◆ **Dataset records**
----
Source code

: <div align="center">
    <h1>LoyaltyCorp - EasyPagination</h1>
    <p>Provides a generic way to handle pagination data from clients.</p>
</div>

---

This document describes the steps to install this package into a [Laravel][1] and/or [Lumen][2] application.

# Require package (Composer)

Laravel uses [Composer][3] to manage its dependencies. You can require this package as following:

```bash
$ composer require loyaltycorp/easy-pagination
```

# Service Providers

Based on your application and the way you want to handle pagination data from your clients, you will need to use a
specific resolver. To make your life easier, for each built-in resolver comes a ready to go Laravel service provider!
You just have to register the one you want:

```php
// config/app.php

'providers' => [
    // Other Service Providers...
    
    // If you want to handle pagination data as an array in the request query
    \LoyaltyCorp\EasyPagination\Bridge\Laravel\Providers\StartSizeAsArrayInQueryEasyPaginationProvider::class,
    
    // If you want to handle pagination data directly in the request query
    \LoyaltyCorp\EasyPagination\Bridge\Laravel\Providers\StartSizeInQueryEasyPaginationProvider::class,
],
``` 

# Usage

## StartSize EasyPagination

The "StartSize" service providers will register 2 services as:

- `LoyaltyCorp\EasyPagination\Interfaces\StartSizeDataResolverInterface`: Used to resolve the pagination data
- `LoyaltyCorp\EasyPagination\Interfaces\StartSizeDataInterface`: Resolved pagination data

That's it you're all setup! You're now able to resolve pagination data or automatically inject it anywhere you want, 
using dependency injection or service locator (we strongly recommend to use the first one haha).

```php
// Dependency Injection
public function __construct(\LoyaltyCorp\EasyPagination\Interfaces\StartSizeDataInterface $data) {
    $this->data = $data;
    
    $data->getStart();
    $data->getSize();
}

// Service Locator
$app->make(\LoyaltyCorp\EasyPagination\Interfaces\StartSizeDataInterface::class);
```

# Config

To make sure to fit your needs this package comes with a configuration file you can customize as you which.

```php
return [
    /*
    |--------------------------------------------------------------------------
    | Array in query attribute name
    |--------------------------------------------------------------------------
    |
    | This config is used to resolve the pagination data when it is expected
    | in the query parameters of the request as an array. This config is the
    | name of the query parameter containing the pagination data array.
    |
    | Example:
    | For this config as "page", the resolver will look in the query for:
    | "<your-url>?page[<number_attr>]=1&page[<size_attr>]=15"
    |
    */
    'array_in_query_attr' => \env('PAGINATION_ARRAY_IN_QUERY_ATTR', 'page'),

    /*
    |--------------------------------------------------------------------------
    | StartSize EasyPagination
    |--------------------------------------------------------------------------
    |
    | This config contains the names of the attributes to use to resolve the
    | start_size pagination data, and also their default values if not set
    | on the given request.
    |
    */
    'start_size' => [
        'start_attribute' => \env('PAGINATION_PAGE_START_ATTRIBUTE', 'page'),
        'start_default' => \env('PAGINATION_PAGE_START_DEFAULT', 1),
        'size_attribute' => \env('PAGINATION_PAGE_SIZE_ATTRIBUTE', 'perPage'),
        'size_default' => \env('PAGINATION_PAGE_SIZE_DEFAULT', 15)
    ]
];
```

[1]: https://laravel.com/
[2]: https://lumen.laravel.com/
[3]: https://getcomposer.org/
----
◆ **What you will do**
Counting only lines that contain the string "class", how many are there in the data above? Give the number alone.

◆ **Response for this exercise**
3